Unique Benefits for Vietnam Veterans

Ailments ADDED - Parkinson’s Disease, Two Other Illnesses Recognized
Relying on an independent study by the Institute of Medicine (IOM), Secretary of Veterans Affairs Eric K. Shinseki decided to establish a service-connection for Vietnam Veterans with three specific illnesses based on the latest evidence of an association with the herbicides referred to Agent Orange.

The illnesses affected by the recent decision are B cell leukemias, such as hairy cell leukemia; Parkinson’s disease; and ischemic heart disease.
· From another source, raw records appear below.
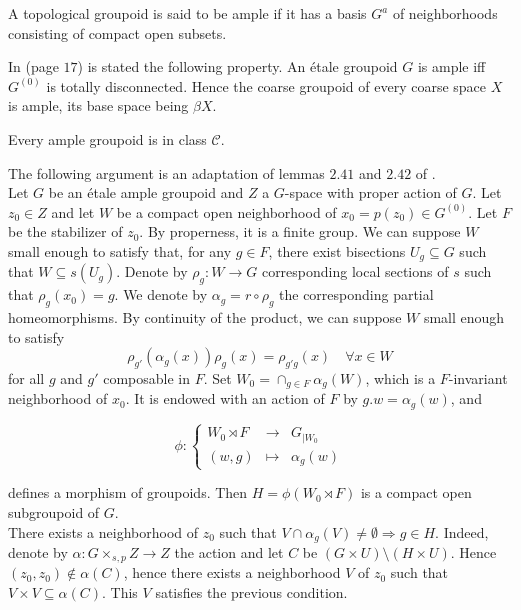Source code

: \begin{definition}
A topological groupoid is said to be ample if it has a basis $G^a$ of neighborhoods consisting of compact open subsets.
\end{definition}

In \cite{paterson} (page $17$) is stated the following property. An étale groupoid $G$ is ample iff $G^{(0)}$ is totally disconnected. Hence the coarse groupoid of every coarse space $X$ is ample, its base space being $\beta X$.

\begin{prop}\label{ampleC}
Every ample groupoid is in class $\mathcal C$.
\end{prop}

\begin{dem} The following argument is an adaptation of lemmas $2.41$ and $2.42$ of \cite{TuNonHaus}.\\%

Let $G$ be an étale ample groupoid and $Z$ a $G$-space with proper action of $G$. Let $z_0\in Z$ and let $W$ be a compact open neighborhood of $x_0=p(z_0)\in G^{(0)}$. Let $F$ be the stabilizer of $z_0$. By properness, it is a finite group. We can suppose $W$ small enough to satisfy that, for any $g\in F$, there exist bisections $U_g \subseteq G$ such that $W \subseteq s(U_g)$. Denote by $\rho_g : W\rightarrow G$ corresponding local sections of $s$ such that $\rho_g(x_0)=g$. We denote by $\alpha_g =r\circ \rho_g$ the corresponding partial homeomorphisms. By continuity of the product, we can suppose $W$ small enough to satisfy 
\[\rho_{g'}(\alpha_g(x))\rho_g(x) = \rho_{g'g}(x) \quad\forall x\in W\]
for all $g$ and $g'$ composable in $F$. Set $W_0 = \cap_{g\in F}\alpha_g(W)$, which is a $F$-invariant neighborhood of $x_0$. It is endowed with an action of $F$ by $g.w=\alpha_g(w)$, and 

\[\phi : \left\{ \begin{array}{rcl}
W_0\rtimes F & \rightarrow & G_{|W_0} \\ 
(w,g) & \mapsto & \alpha_g(w) \end{array}\right.\] 

defines a morphism of groupoids. Then $H= \phi(W_0\rtimes F)$ is a compact open subgroupoid of $G$.\\

There exists a neighborhood of $z_0$ such that $V\cap \alpha_g(V) \neq \emptyset \Rightarrow g\in H$. Indeed, denote by $\alpha : G\times_{s,p} Z\rightarrow Z$ the action and let $C$ be  $(G\times U) \setminus (H\times U)$. Hence $(z_0,z_0)\notin \alpha(C)$, hence there exists a neighborhood $V$ of $z_0$ such that $V\times V \subseteq \alpha(C)$. This $V$ satisfies the previous condition. \\


\end{dem}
Used in Vietnam to defoliate trees and remove concealment for the enemy, Agent Orange left a legacy of suffering and disability that continues to the present. Between January 1965 and April 1970, an estimated 2.6 million military personnel who served in Vietnam were potentially exposed to sprayed Agent Orange.

In practical terms, Veterans who served in Vietnam during the war and who have a “presumed” illness don’t have to prove an association between their illnesses and their military service. This “presumption” simplifies and speeds up the application process for benefits. Current law dictates that three conditions must manifest within one year of leaving Vietnam in order to be considered as related to Agent Orange exposure: chloracne, porphyria cutanea tarda acute or subacute peripheral neuropathy

Other illnesses previously recognized under VA’s “presumption” rule as being caused by exposure to herbicides during the Vietnam War are:
  • Acute and Subacute Transient Peripheral Neuropathy
  • Chloracne
  • Chronic Lymphocytic Leukemia
  • Diabetes Mellitus (Type 2)
  • Hodgkin's Disease
  • Multiple Myeloma
  • Non-Hodgkin's Lymphoma
  • Porphyria Cutanea Tarda
  • Prostate Cancer
  • Respiratory Cancers
  • Soft Tissue Sarcoma (other than Osteosarcoma, Chondrosarcoma, Kaposi's sarcoma, or Mesothelioma)
Additional information about Agent Orange and VA’s services and programs for Veterans exposed to the chemical are available at www.publichealth.va.gov/exposures/agentorange.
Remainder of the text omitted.